### TASK OBJECTIVE
Every line of the listing should be repeated exactly.
▽
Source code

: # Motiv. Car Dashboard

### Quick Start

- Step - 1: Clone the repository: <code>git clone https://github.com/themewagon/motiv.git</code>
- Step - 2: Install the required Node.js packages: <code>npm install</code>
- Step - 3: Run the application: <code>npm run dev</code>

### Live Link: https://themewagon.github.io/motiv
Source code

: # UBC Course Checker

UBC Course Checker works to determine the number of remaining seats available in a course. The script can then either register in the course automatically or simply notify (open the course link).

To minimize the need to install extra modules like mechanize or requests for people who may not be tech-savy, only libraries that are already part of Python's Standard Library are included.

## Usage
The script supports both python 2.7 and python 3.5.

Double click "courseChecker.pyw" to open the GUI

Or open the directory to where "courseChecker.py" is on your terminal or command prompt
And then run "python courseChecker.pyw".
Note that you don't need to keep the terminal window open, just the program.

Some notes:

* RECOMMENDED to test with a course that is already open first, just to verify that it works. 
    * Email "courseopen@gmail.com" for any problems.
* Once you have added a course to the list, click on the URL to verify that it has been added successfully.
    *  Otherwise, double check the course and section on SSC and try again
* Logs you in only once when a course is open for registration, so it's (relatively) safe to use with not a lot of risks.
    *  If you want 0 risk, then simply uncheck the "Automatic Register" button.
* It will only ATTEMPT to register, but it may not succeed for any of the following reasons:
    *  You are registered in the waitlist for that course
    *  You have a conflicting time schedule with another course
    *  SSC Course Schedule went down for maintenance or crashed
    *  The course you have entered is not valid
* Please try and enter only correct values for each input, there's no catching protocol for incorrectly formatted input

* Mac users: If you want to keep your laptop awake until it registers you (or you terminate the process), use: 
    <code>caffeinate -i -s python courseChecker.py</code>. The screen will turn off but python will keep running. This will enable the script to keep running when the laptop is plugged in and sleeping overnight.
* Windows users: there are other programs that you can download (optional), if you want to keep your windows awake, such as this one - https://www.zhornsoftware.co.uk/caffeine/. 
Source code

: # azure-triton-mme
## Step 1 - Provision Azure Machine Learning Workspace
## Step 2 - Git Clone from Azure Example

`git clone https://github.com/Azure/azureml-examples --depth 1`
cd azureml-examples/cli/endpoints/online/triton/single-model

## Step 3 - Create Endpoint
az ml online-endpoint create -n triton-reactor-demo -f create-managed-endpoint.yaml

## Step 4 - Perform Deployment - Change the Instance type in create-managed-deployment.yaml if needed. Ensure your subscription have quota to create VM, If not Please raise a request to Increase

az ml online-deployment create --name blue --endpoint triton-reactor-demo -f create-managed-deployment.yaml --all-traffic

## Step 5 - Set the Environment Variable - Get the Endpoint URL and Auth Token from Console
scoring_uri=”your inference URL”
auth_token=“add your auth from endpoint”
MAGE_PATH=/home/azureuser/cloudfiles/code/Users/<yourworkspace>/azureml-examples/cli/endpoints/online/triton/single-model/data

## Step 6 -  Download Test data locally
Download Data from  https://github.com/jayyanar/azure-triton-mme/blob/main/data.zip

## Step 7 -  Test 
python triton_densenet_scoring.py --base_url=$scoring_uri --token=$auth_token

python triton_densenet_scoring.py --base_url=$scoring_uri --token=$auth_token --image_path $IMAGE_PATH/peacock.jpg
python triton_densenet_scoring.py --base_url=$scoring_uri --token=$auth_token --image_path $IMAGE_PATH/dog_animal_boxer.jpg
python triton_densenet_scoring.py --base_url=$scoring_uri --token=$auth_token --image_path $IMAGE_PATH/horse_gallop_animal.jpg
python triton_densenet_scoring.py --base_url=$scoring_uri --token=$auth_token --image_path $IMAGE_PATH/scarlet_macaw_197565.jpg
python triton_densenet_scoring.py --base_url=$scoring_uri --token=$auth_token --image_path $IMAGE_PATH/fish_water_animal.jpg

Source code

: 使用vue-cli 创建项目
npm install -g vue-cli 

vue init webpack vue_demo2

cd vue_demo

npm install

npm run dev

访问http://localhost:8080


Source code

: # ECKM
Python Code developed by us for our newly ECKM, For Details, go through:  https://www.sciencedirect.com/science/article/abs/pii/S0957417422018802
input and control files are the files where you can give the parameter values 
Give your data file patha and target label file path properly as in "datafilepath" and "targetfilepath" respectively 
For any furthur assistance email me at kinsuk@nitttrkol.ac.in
△
### ANSWER TO THIS TASK
Source code

: # Motiv. Car Dashboard

### Quick Start

- Step - 1: Clone the repository: <code>git clone https://github.com/themewagon/motiv.git</code>
- Step - 2: Install the required Node.js packages: <code>npm install</code>
- Step - 3: Run the application: <code>npm run dev</code>

### Live Link: https://themewagon.github.io/motiv
Source code

: # UBC Course Checker

UBC Course Checker works to determine the number of remaining seats available in a course. The script can then either register in the course automatically or simply notify (open the course link).

To minimize the need to install extra modules like mechanize or requests for people who may not be tech-savy, only libraries that are already part of Python's Standard Library are included.

## Usage
The script supports both python 2.7 and python 3.5.

Double click "courseChecker.pyw" to open the GUI

Or open the directory to where "courseChecker.py" is on your terminal or command prompt
And then run "python courseChecker.pyw".
Note that you don't need to keep the terminal window open, just the program.

Some notes:

* RECOMMENDED to test with a course that is already open first, just to verify that it works. 
    * Email "courseopen@gmail.com" for any problems.
* Once you have added a course to the list, click on the URL to verify that it has been added successfully.
    *  Otherwise, double check the course and section on SSC and try again
* Logs you in only once when a course is open for registration, so it's (relatively) safe to use with not a lot of risks.
    *  If you want 0 risk, then simply uncheck the "Automatic Register" button.
* It will only ATTEMPT to register, but it may not succeed for any of the following reasons:
    *  You are registered in the waitlist for that course
    *  You have a conflicting time schedule with another course
    *  SSC Course Schedule went down for maintenance or crashed
    *  The course you have entered is not valid
* Please try and enter only correct values for each input, there's no catching protocol for incorrectly formatted input

* Mac users: If you want to keep your laptop awake until it registers you (or you terminate the process), use: 
    <code>caffeinate -i -s python courseChecker.py</code>. The screen will turn off but python will keep running. This will enable the script to keep running when the laptop is plugged in and sleeping overnight.
* Windows users: there are other programs that you can download (optional), if you want to keep your windows awake, such as this one - https://www.zhornsoftware.co.uk/caffeine/. 
Source code

: # azure-triton-mme
## Step 1 - Provision Azure Machine Learning Workspace
## Step 2 - Git Clone from Azure Example

`git clone https://github.com/Azure/azureml-examples --depth 1`
cd azureml-examples/cli/endpoints/online/triton/single-model

## Step 3 - Create Endpoint
az ml online-endpoint create -n triton-reactor-demo -f create-managed-endpoint.yaml

## Step 4 - Perform Deployment - Change the Instance type in create-managed-deployment.yaml if needed. Ensure your subscription have quota to create VM, If not Please raise a request to Increase

az ml online-deployment create --name blue --endpoint triton-reactor-demo -f create-managed-deployment.yaml --all-traffic

## Step 5 - Set the Environment Variable - Get the Endpoint URL and Auth Token from Console
scoring_uri=”your inference URL”
auth_token=“add your auth from endpoint”
MAGE_PATH=/home/azureuser/cloudfiles/code/Users/<yourworkspace>/azureml-examples/cli/endpoints/online/triton/single-model/data

## Step 6 -  Download Test data locally
Download Data from  https://github.com/jayyanar/azure-triton-mme/blob/main/data.zip

## Step 7 -  Test 
python triton_densenet_scoring.py --base_url=$scoring_uri --token=$auth_token

python triton_densenet_scoring.py --base_url=$scoring_uri --token=$auth_token --image_path $IMAGE_PATH/peacock.jpg
python triton_densenet_scoring.py --base_url=$scoring_uri --token=$auth_token --image_path $IMAGE_PATH/dog_animal_boxer.jpg
python triton_densenet_scoring.py --base_url=$scoring_uri --token=$auth_token --image_path $IMAGE_PATH/horse_gallop_animal.jpg
python triton_densenet_scoring.py --base_url=$scoring_uri --token=$auth_token --image_path $IMAGE_PATH/scarlet_macaw_197565.jpg
python triton_densenet_scoring.py --base_url=$scoring_uri --token=$auth_token --image_path $IMAGE_PATH/fish_water_animal.jpg

Source code

: 使用vue-cli 创建项目
npm install -g vue-cli 

vue init webpack vue_demo2

cd vue_demo

npm install

npm run dev

访问http://localhost:8080


Source code

: # ECKM
Python Code developed by us for our newly ECKM, For Details, go through:  https://www.sciencedirect.com/science/article/abs/pii/S0957417422018802
input and control files are the files where you can give the parameter values 
Give your data file patha and target label file path properly as in "datafilepath" and "targetfilepath" respectively 
For any furthur assistance email me at kinsuk@nitttrkol.ac.in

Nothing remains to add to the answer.